Assignment:
Below are the entries to work from; restate word for word the portion that opens with the line containing "Adding a simple" and closes with the line containing "1. With Core", keeping both.
[[ Data to use open ]]
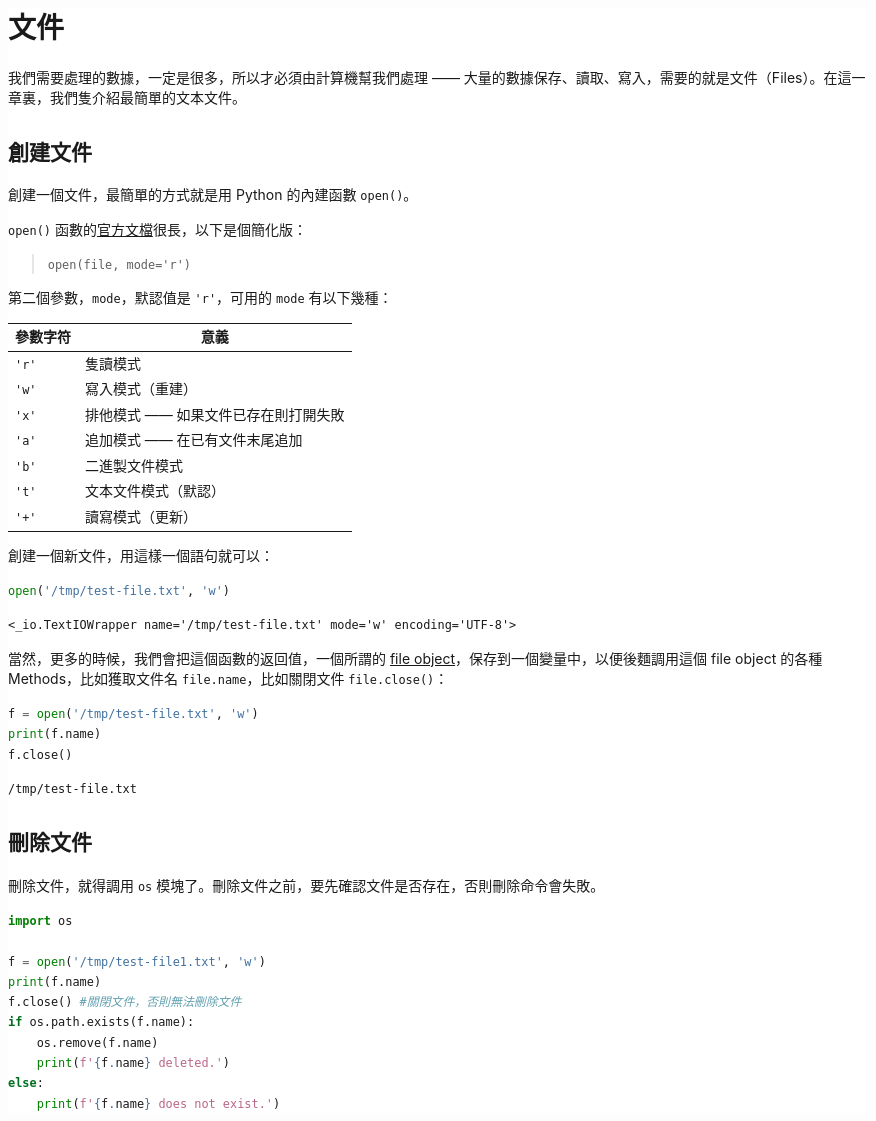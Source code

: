 # 文件

我們需要處理的數據，一定是很多，所以才必須由計算機幫我們處理 —— 大量的數據保存、讀取、寫入，需要的就是文件（Files）。在這一章裏，我們隻介紹最簡單的文本文件。

## 創建文件

創建一個文件，最簡單的方式就是用 Python 的內建函數 `open()`。

`open()` 函數的[官方文檔](https://docs.python.org/3/library/functions.html#open)很長，以下是個簡化版：

> `open(file, mode='r')`

第二個參數，`mode`，默認值是 `'r'`，可用的 `mode` 有以下幾種：

| 參數字符 | 意義                                 |
| -------- | ------------------------------------ |
| `'r'`    | 隻讀模式                             |
| `'w'`    | 寫入模式（重建）                     |
| `'x'`    | 排他模式 —— 如果文件已存在則打開失敗 |
| `'a'`    | 追加模式 —— 在已有文件末尾追加       |
| `'b'`    | 二進製文件模式                       |
| `'t'`    | 文本文件模式（默認）                 |
| `'+'`    | 讀寫模式（更新）                     |

創建一個新文件，用這樣一個語句就可以：

```python
open('/tmp/test-file.txt', 'w')
```

    <_io.TextIOWrapper name='/tmp/test-file.txt' mode='w' encoding='UTF-8'>

當然，更多的時候，我們會把這個函數的返回值，一個所謂的 [file object](https://docs.python.org/3/glossary.html#term-file-object)，保存到一個變量中，以便後麵調用這個 file object 的各種 Methods，比如獲取文件名 `file.name`，比如關閉文件 `file.close()`：

```python
f = open('/tmp/test-file.txt', 'w')
print(f.name)
f.close()
```

    /tmp/test-file.txt

## 刪除文件

刪除文件，就得調用 `os` 模塊了。刪除文件之前，要先確認文件是否存在，否則刪除命令會失敗。

```python
import os

f = open('/tmp/test-file1.txt', 'w')
print(f.name)
f.close() #關閉文件，否則無法刪除文件
if os.path.exists(f.name):
    os.remove(f.name)
    print(f'{f.name} deleted.')
else:
    print(f'{f.name} does not exist.')
```
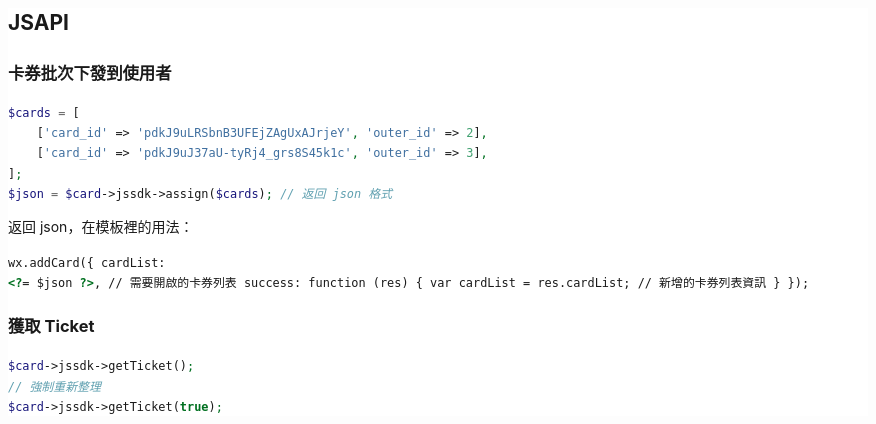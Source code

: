 ## JSAPI

### 卡券批次下發到使用者

```php
$cards = [
    ['card_id' => 'pdkJ9uLRSbnB3UFEjZAgUxAJrjeY', 'outer_id' => 2],
    ['card_id' => 'pdkJ9uJ37aU-tyRj4_grs8S45k1c', 'outer_id' => 3],
];
$json = $card->jssdk->assign($cards); // 返回 json 格式
```

返回 json，在模板裡的用法：

```html
wx.addCard({ cardList:
<?= $json ?>, // 需要開啟的卡券列表 success: function (res) { var cardList = res.cardList; // 新增的卡券列表資訊 } });
```

### 獲取 Ticket

```php
$card->jssdk->getTicket();
// 強制重新整理
$card->jssdk->getTicket(true);
```
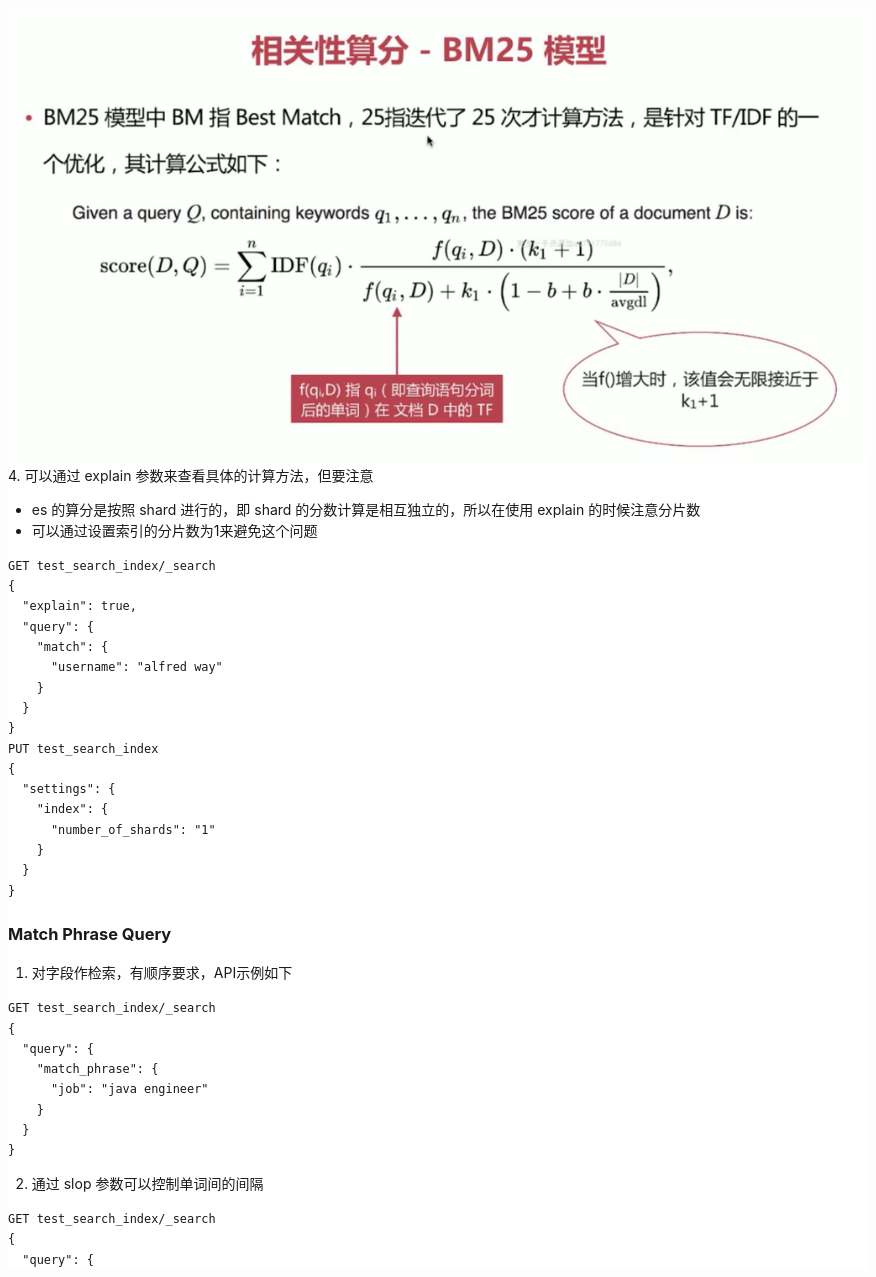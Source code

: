   ![es-相关性算分BM25模型](../images/es-相关性算分BM25模型.png)
4. 可以通过 explain 参数来查看具体的计算方法，但要注意
  - es 的算分是按照 shard 进行的，即 shard 的分数计算是相互独立的，所以在使用 explain 的时候注意分片数
  - 可以通过设置索引的分片数为1来避免这个问题
  ```
  GET test_search_index/_search
  {
    "explain": true,
    "query": {
      "match": {
        "username": "alfred way"
      }
    }
  }
  PUT test_search_index
  {
    "settings": {
      "index": {
        "number_of_shards": "1"
      }
    }
  }
  ```

### Match Phrase Query
1. 对字段作检索，有顺序要求，API示例如下
```
GET test_search_index/_search
{
  "query": {
    "match_phrase": {
      "job": "java engineer"
    }
  }
}
```
2. 通过 slop 参数可以控制单词间的间隔
```
GET test_search_index/_search
{
  "query": {
```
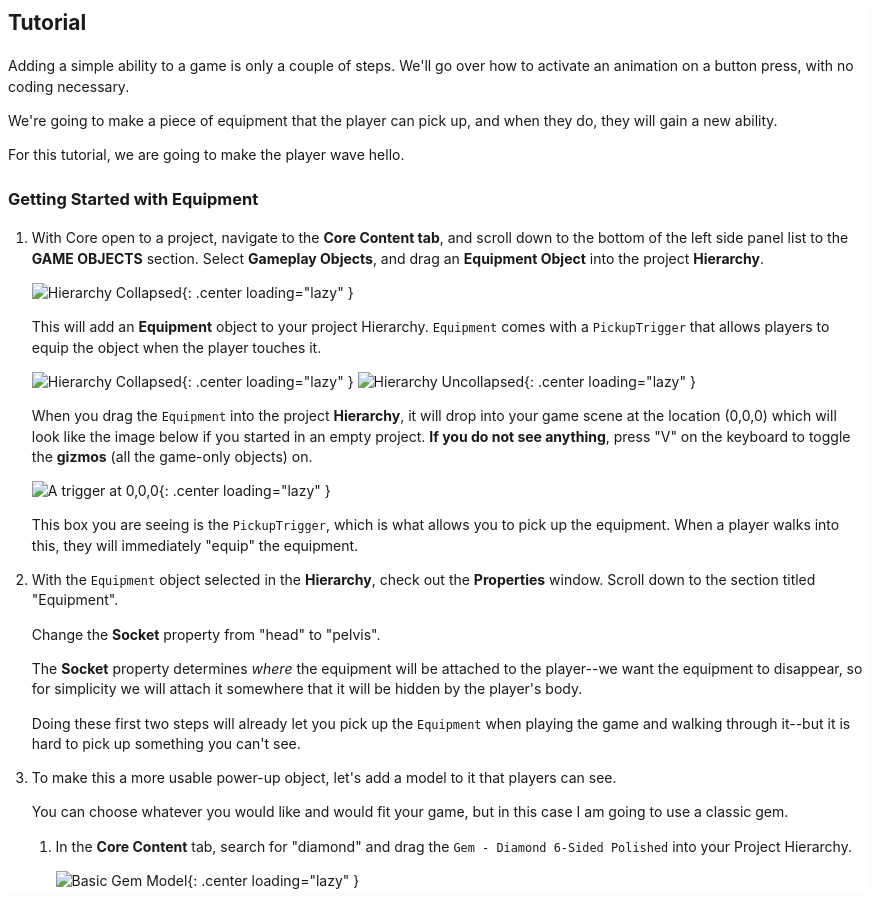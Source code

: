 
## Tutorial

Adding a simple ability to a game is only a couple of steps. We'll go over how to activate an animation on a button press, with no coding necessary.

We're going to make a piece of equipment that the player can pick up, and when they do, they will gain a new ability.

For this tutorial, we are going to make the player wave hello.

### Getting Started with Equipment

1. With Core open to a project, navigate to the **Core Content tab**, and scroll down to the bottom of the left side panel list to the **GAME OBJECTS** section. Select **Gameplay Objects**, and drag an **Equipment Object** into the project **Hierarchy**.

    ![Hierarchy Collapsed](../img/EditorManual/Abilities/GameObjects.png "Hierarchy Collapsed"){: .center loading="lazy" }

    This will add an **Equipment** object to your project Hierarchy. `Equipment` comes with a `PickupTrigger` that allows players to equip the object when the player touches it.

    ![Hierarchy Collapsed](../img/EditorManual/Abilities/EquipmentInHierarchy.png "Hierarchy Collapsed"){: .center loading="lazy" }
    ![Hierarchy Uncollapsed](../img/EditorManual/Abilities/EquipmentInHierarchy2.png "Hierarchy Uncollapsed"){: .center loading="lazy" }

    When you drag the `Equipment` into the project **Hierarchy**, it will drop into your game scene at the location (0,0,0) which will look like the image below if you started in an empty project. **If you do not see anything**, press "V" on the keyboard to toggle the **gizmos** (all the game-only objects) on.

    ![A trigger at 0,0,0](../img/EditorManual/Abilities/trigger000.png "This trigger is halfway into the ground."){: .center loading="lazy" }

    This box you are seeing is the `PickupTrigger`, which is what allows you to pick up the equipment. When a player walks into this, they will immediately "equip" the equipment.

2. With the `Equipment` object selected in the **Hierarchy**, check out the **Properties** window. Scroll down to the section titled "Equipment".

    Change the **Socket** property from "head" to "pelvis".

    The **Socket** property determines _where_ the equipment will be attached to the player--we want the equipment to disappear, so for simplicity we will attach it somewhere that it will be hidden by the player's body.

    Doing these first two steps will already let you pick up the `Equipment` when playing the game and walking through it--but it is hard to pick up something you can't see.

3. To make this a more usable power-up object, let's add a model to it that players can see.

    You can choose whatever you would like and would fit your game, but in this case I am going to use a classic gem.

    1. In the **Core Content** tab, search for "diamond" and drag the `Gem - Diamond 6-Sided Polished` into your Project Hierarchy.

        ![Basic Gem Model](../img/EditorManual/Abilities/Gem.png "Basic Gem Model"){: .center loading="lazy" }

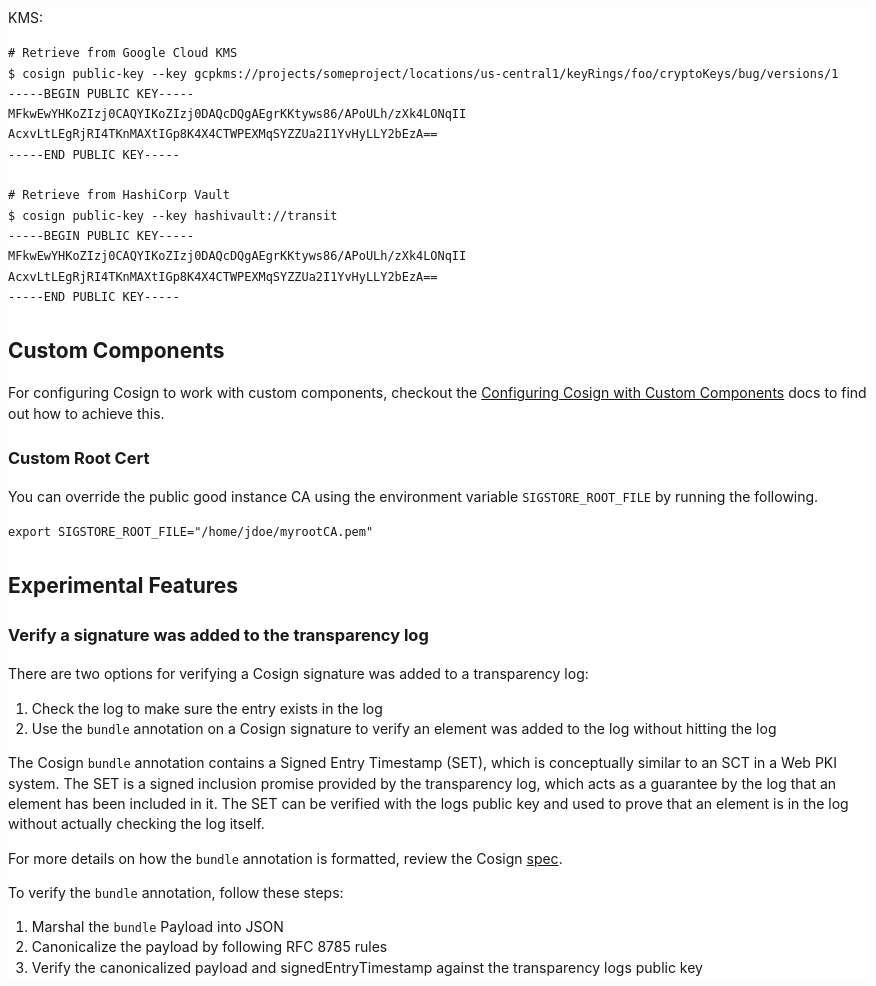 KMS:
```shell
# Retrieve from Google Cloud KMS
$ cosign public-key --key gcpkms://projects/someproject/locations/us-central1/keyRings/foo/cryptoKeys/bug/versions/1
-----BEGIN PUBLIC KEY-----
MFkwEwYHKoZIzj0CAQYIKoZIzj0DAQcDQgAEgrKKtyws86/APoULh/zXk4LONqII
AcxvLtLEgRjRI4TKnMAXtIGp8K4X4CTWPEXMqSYZZUa2I1YvHyLLY2bEzA==
-----END PUBLIC KEY-----

# Retrieve from HashiCorp Vault
$ cosign public-key --key hashivault://transit
-----BEGIN PUBLIC KEY-----
MFkwEwYHKoZIzj0CAQYIKoZIzj0DAQcDQgAEgrKKtyws86/APoULh/zXk4LONqII
AcxvLtLEgRjRI4TKnMAXtIGp8K4X4CTWPEXMqSYZZUa2I1YvHyLLY2bEzA==
-----END PUBLIC KEY-----
```
## Custom Components

For configuring Cosign to work with custom components, checkout the [Configuring Cosign with Custom Components](https://docs.sigstore.dev/cosign/custom_components/) docs to find out how to achieve this.

### Custom Root Cert

You can override the public good instance CA using the environment variable `SIGSTORE_ROOT_FILE` by running the following.

```
export SIGSTORE_ROOT_FILE="/home/jdoe/myrootCA.pem"
```

## Experimental Features

### Verify a signature was added to the transparency log

There are two options for verifying a Cosign signature was added to a transparency log:
1. Check the log to make sure the entry exists in the log
2. Use the `bundle` annotation on a Cosign signature to verify an element was added to the log without hitting the log

The Cosign `bundle` annotation contains a Signed Entry Timestamp (SET), which is conceptually similar to an SCT in a Web PKI system.
The SET is a signed inclusion promise provided by the transparency log, which acts as a guarantee by the log that an element has been included in it.
The SET can be verified with the logs public key and used to prove that an element is in the log without actually checking the log itself.

For more details on how the `bundle` annotation is formatted, review the Cosign [spec](https://github.com/sigstore/cosign/blob/main/specs/SIGNATURE_SPEC.md).

To verify the `bundle` annotation, follow these steps:
1. Marshal the `bundle` Payload into JSON
1. Canonicalize the payload by following RFC 8785 rules
1. Verify the canonicalized payload and signedEntryTimestamp against the transparency logs public key

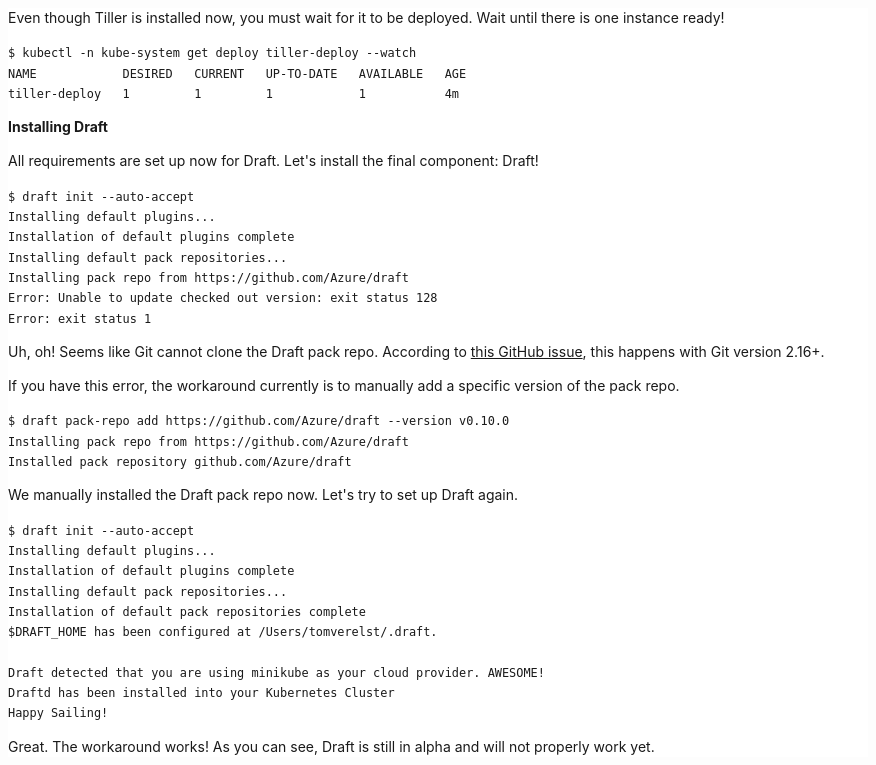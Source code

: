 Even though Tiller is installed now,
you must wait for it to be deployed.
Wait until there is one instance ready!

```
$ kubectl -n kube-system get deploy tiller-deploy --watch
NAME            DESIRED   CURRENT   UP-TO-DATE   AVAILABLE   AGE
tiller-deploy   1         1         1            1           4m
```

**Installing Draft**

All requirements are set up now for Draft.
Let's install the final component: Draft!

```
$ draft init --auto-accept
Installing default plugins...
Installation of default plugins complete
Installing default pack repositories...
Installing pack repo from https://github.com/Azure/draft
Error: Unable to update checked out version: exit status 128
Error: exit status 1
```

Uh, oh! Seems like Git cannot clone the Draft pack repo.
According to [this GitHub issue](https://github.com/Azure/draft/issues/522),
this happens with Git version 2.16+.

If you have this error, the workaround currently is to manually add a specific version of the pack repo.

```
$ draft pack-repo add https://github.com/Azure/draft --version v0.10.0
Installing pack repo from https://github.com/Azure/draft
Installed pack repository github.com/Azure/draft
```

We manually installed the Draft pack repo now. 
Let's try to set up Draft again.

```
$ draft init --auto-accept
Installing default plugins...
Installation of default plugins complete
Installing default pack repositories...
Installation of default pack repositories complete
$DRAFT_HOME has been configured at /Users/tomverelst/.draft.

Draft detected that you are using minikube as your cloud provider. AWESOME!
Draftd has been installed into your Kubernetes Cluster
Happy Sailing!
```

Great.
The workaround works! 
As you can see, Draft is still in alpha and will not properly work yet.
[[ Data to use closed ]]
Output for this task:
Adding a simple ability to a game is only a couple of steps. We'll go over how to activate an animation on a button press, with no coding necessary.

We're going to make a piece of equipment that the player can pick up, and when they do, they will gain a new ability.

For this tutorial, we are going to make the player wave hello.

### Getting Started with Equipment

1. With Core open to a project, navigate to the **Core Content tab**, and scroll down to the bottom of the left side panel list to the **GAME OBJECTS** section. Select **Gameplay Objects**, and drag an **Equipment Object** into the project **Hierarchy**.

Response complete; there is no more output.